(Document images with source code)
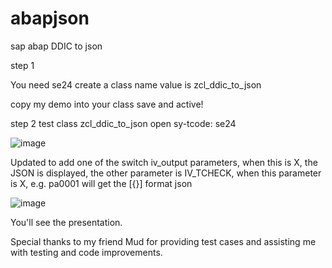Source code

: # abapjson
sap abap DDIC to json


step 1

You need  se24 create a class name value is zcl_ddic_to_json

copy my demo into your class save and active!

step 2
test class zcl_ddic_to_json
open sy-tcode: se24 

![image](https://github.com/XW-bmw/abapjson/assets/29417134/9eb2d12d-a0c5-4d03-b8f9-bb0f127b73f2)


Updated to add one of the switch iv_output parameters, when this is X, the JSON is displayed, the other parameter is IV_TCHECK, when this parameter is X, e.g. pa0001 will get the [{}] format json

![image](https://github.com/XW-bmw/abapjson/assets/29417134/f1adf2b6-cbdd-42cc-929e-25327015b2a9)



You'll see the presentation.


Special thanks to my friend Mud for providing test cases and assisting me with testing and code improvements.


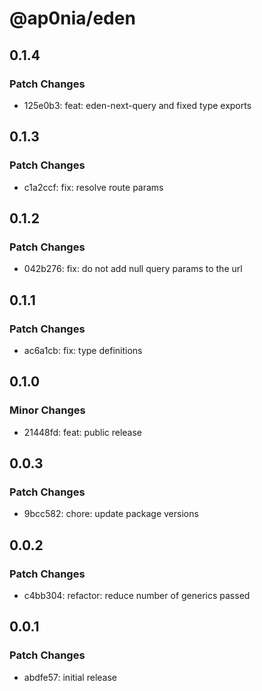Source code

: # @ap0nia/eden

## 0.1.4

### Patch Changes

- 125e0b3: feat: eden-next-query and fixed type exports

## 0.1.3

### Patch Changes

- c1a2ccf: fix: resolve route params

## 0.1.2

### Patch Changes

- 042b276: fix: do not add null query params to the url

## 0.1.1

### Patch Changes

- ac6a1cb: fix: type definitions

## 0.1.0

### Minor Changes

- 21448fd: feat: public release

## 0.0.3

### Patch Changes

- 9bcc582: chore: update package versions

## 0.0.2

### Patch Changes

- c4bb304: refactor: reduce number of generics passed

## 0.0.1

### Patch Changes

- abdfe57: initial release
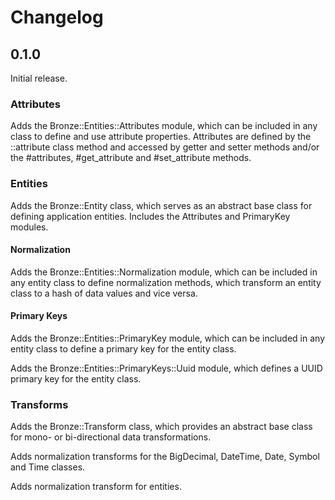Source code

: # Changelog

## 0.1.0

Initial release.

### Attributes

Adds the Bronze::Entities::Attributes module, which can be included in any class to define and use attribute properties. Attributes are defined by the ::attribute class method and accessed by getter and setter methods and/or the #attributes, #get_attribute and #set_attribute methods.

### Entities

Adds the Bronze::Entity class, which serves as an abstract base class for defining application entities. Includes the Attributes and PrimaryKey modules.

#### Normalization

Adds the Bronze::Entities::Normalization module, which can be included in any entity class to define normalization methods, which transform an entity class to a hash of data values and vice versa.

#### Primary Keys

Adds the Bronze::Entities::PrimaryKey module, which can be included in any entity class to define a primary key for the entity class.

Adds the Bronze::Entities::PrimaryKeys::Uuid module, which defines a UUID primary key for the entity class.

### Transforms

Adds the Bronze::Transform class, which provides an abstract base class for mono- or bi-directional data transformations.

Adds normalization transforms for the BigDecimal, DateTime, Date, Symbol and Time classes.

Adds normalization transform for entities.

WHAT IS EXPECTED:
Return each line in the records that holds the string "data".

ANSWER FOR THE TASK:
Adds the Bronze::Entities::Normalization module, which can be included in any entity class to define normalization methods, which transform an entity class to a hash of data values and vice versa.
Adds the Bronze::Transform class, which provides an abstract base class for mono- or bi-directional data transformations.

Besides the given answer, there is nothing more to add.